Opiniao

Sábados

Loucura! E um motivo muito válido para celebrar. Como quase todos nesta altura.


É sábado e a campainha para terminar o recreio não toca às 13 horas, pela primeira vez sabe-se lá quanto tempo depois (fim do dramatismo: 173 dias e após ter sido declarado 15 vezes de forma consecutiva, o Estado de Emergência chegou ao fim). 

Loucura! E um motivo muito válido para celebrar. Como quase todos nesta altura. Se o Jaime chegou aos 30 anos de idade há seis meses também não há como não assinalar a data. E a Maria, que tropeçou e foi uma sorte não ter passado de um susto? Brinde, já! À Maria, ao pé da Maria, ao passeio, ao lancil. Vale tudo.

E, entretanto, é sábado…
- Vamos jantar fora?
- Sim, àquele restaurante à frente da estação.
Nem uma mesinha de apoio. Cheio. De gente e barulho, como se quer. 
- Ah, não tem problema, seguimos para o da esplanada grande.
Fechado.
- Tanto se queixaram, mas agora nem mudam os horários.
- Pois...
- E o outro? Aquele da picanha?
- Está lá sempre aquela mesa...
- Ok, esquece.
- E o vegetariano? Tem sempre mesa!
- Claro que tem, mas fiz alguma coisa de errado para estar de castigo?
- Fogo, são quase 22 horas, as cozinhas vão fechar e arrefeceu imenso. Calcei as sandálias porque estava sol à tarde. 
- Mas já te estás a queixar? O entusiasmo passou-te rápido.
- Vamos para casa? Para a semana marcamos mesa com mais tempo.
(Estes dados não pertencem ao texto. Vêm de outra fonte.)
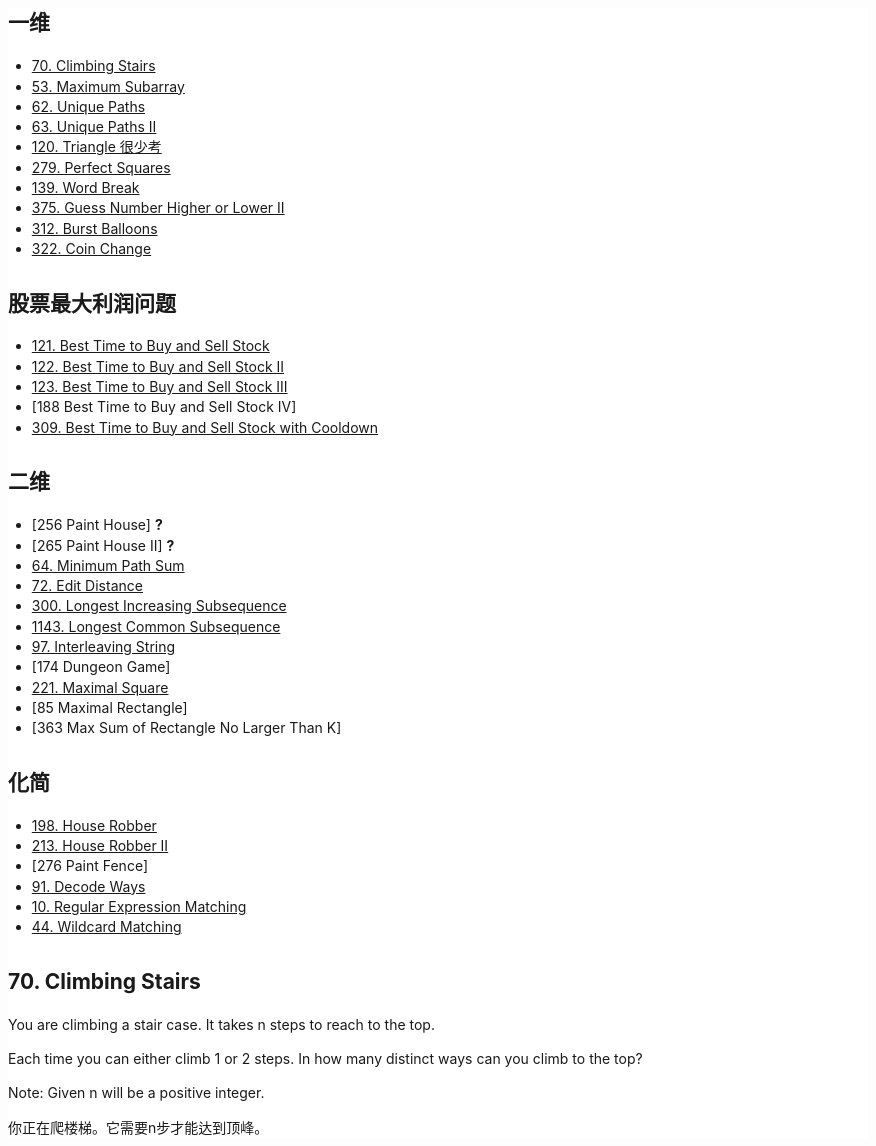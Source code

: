 <span id = "00"></span>
## 一维		
 - [70. Climbing Stairs](#70-climbing-stairs)
 - [53. Maximum Subarray](#53-maximum-subarray)
 - [62. Unique Paths](#62-unique-paths)
 - [63. Unique Paths II](#63-unique-paths-ii)
 - [120. Triangle	很少考](#120-triangle)
 - [279. Perfect Squares](#279-perfect-squares)
 - [139. Word Break](#139-word-break)
 - [375. Guess Number Higher or Lower II](#375-guess-number-higher-or-lower-ii)
 - [312. Burst Balloons](#312-burst-balloons)
 - [322. Coin Change](#322-coin-change)
## 股票最大利润问题
 - [121. Best Time to Buy and Sell Stock](#121-best-time-to-buy-and-sell-stock)
 - [122. Best Time to Buy and Sell Stock II](#122-best-time-to-buy-and-sell-stock-ii)
 - [123. Best Time to Buy and Sell Stock III](#123-best-time-to-buy-and-sell-stock-iii)
 - [188	Best Time to Buy and Sell Stock IV]
 - [309. Best Time to Buy and Sell Stock with Cooldown](#309-best-time-to-buy-and-sell-stock-with-cooldown)
## 二维		
 - [256	Paint House] **?**
 - [265	Paint House II] **?**
 - [64. Minimum Path Sum](#64-minimum-path-sum)
 - [72. Edit Distance](#72-edit-distance)
 - [300. Longest Increasing Subsequence](#300-longest-increasing-subsequence)
 - [1143. Longest Common Subsequence](#1143-longest-common-subsequence)
 - [97. Interleaving String](#97-interleaving-string)
 - [174	Dungeon Game]
 - [221. Maximal Square](#221-maximal-square)
 - [85	Maximal Rectangle]
 - [363	Max Sum of Rectangle No Larger Than K]
## 化简		
 - [198. House Robber](#198-house-robber)
 - [213. House Robber II](#213-house-robber-ii)
 - [276	Paint Fence]
 - [91. Decode Ways](#91-decode-ways)
 - [10. Regular Expression Matching](#10-regular-expression-matching)
 - [44. Wildcard Matching](#44-wildcard-matching)

## 70. Climbing Stairs

You are climbing a stair case. It takes n steps to reach to the top.

Each time you can either climb 1 or 2 steps. In how many distinct ways can you climb to the top?

Note: Given n will be a positive integer.

你正在爬楼梯。它需要n步才能达到顶峰。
E mesmo parecendo que no final de contas tudo bateu errado - como quando cobram os gressinos e as azeitonas apesar destes nem chegarem à mesa -, o sábado voltou a ganhar sentido.

22h23: O regresso a casa
(- Emprestas-me umas meias quentes, sff, estou com os pés a congelar. 
- Ok, mas se fores ligar o forno para por as pizzas também ajuda a aquecer).